It’s time once again for a recap of the honeycomb hideout news. We got killer bees recharging their pew-pews and buzz-blares through the winter in the central stairwell. The garden is in slumber mode, while all the amazing bonus critters are street fighting it out on reserves or scavenge dice rolls.  There’s the sound of psychological sparks flying as internalized experimental processes run on bio-organic energy sources. It’s an introverted circus of exploration during a time of cold withdrawal.

After last year’s snowpocalypse, and the resultant gigantic creatures that emerged out of the space left behind when humans retreat indoors, there was a huge furnace of frightful manifestations all around the immediate area.  It gets me to wondering if people are hip to the amount of work that needs to be done just to maintain the local life support systems, let alone the scale of megalith size collectives.  Make no mistake, it’s definitely a sliding about of earth’s subterranean top.

I mean, even long term protective gear forged in the treasuries of lost youth are showing damage from the goob-a-loo resounding.  We just can’t depend on the ol’ standbys to keep on truckin’ to the remaining Stuckey’s still able to reload the chili dawg torpedoes.  I look at my Merlin-size library of tracts, tomes, potions and tablets—and I’m shlumped to the floor. The slack in the vast array of miraculous to godawful junk isn’t there.  It is closed to me, save by only the most intense of effort.

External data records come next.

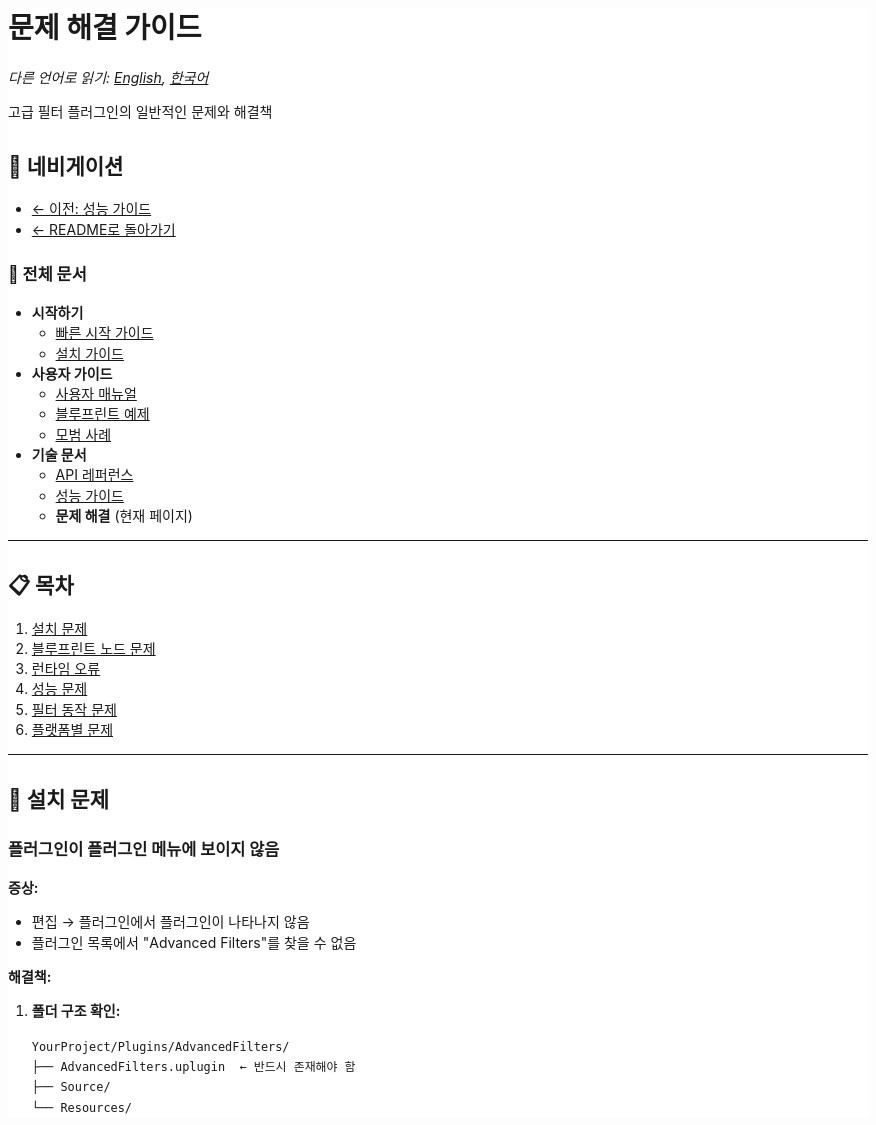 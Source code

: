 # 문제 해결 가이드

*다른 언어로 읽기: [English](Troubleshooting.md), [한국어](Troubleshooting_KR.md)*

고급 필터 플러그인의 일반적인 문제와 해결책

## 📍 네비게이션

- [← 이전: 성능 가이드](Performance_KR.md)
- [← README로 돌아가기](../README_KR.md)

### 📖 전체 문서
- **시작하기**
  - [빠른 시작 가이드](QuickStart_KR.md)
  - [설치 가이드](Installation_KR.md)
- **사용자 가이드**
  - [사용자 매뉴얼](UserManual_KR.md)
  - [블루프린트 예제](Examples_KR.md)
  - [모범 사례](BestPractices_KR.md)
- **기술 문서**
  - [API 레퍼런스](APIReference_KR.md)
  - [성능 가이드](Performance_KR.md)
  - **문제 해결** (현재 페이지)

---

## 📋 목차

1. [설치 문제](#설치-문제)
2. [블루프린트 노드 문제](#블루프린트-노드-문제)
3. [런타임 오류](#런타임-오류)
4. [성능 문제](#성능-문제)
5. [필터 동작 문제](#필터-동작-문제)
6. [플랫폼별 문제](#플랫폼별-문제)

---

## 🔧 설치 문제

### 플러그인이 플러그인 메뉴에 보이지 않음

**증상:**
- 편집 → 플러그인에서 플러그인이 나타나지 않음
- 플러그인 목록에서 "Advanced Filters"를 찾을 수 없음

**해결책:**

1. **폴더 구조 확인:**
   ```
   YourProject/Plugins/AdvancedFilters/
   ├── AdvancedFilters.uplugin  ← 반드시 존재해야 함
   ├── Source/
   └── Resources/
   ```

Despite the relentless pressure of deep sea diving without a hat, I’ve managed to hold it together—and keep more than a few people I know sane through their own blast furnace or stellar particle shower.  There’s a volcano of one million years BC metamorphosis scale clearing her throat in our hearts, I just hope I can dodge the boulders and screaming dinosaurs as they tumble past me into the abyss. But in the meantime, at least there’s still late night horror hosts to ease the squeeze on my brainstem!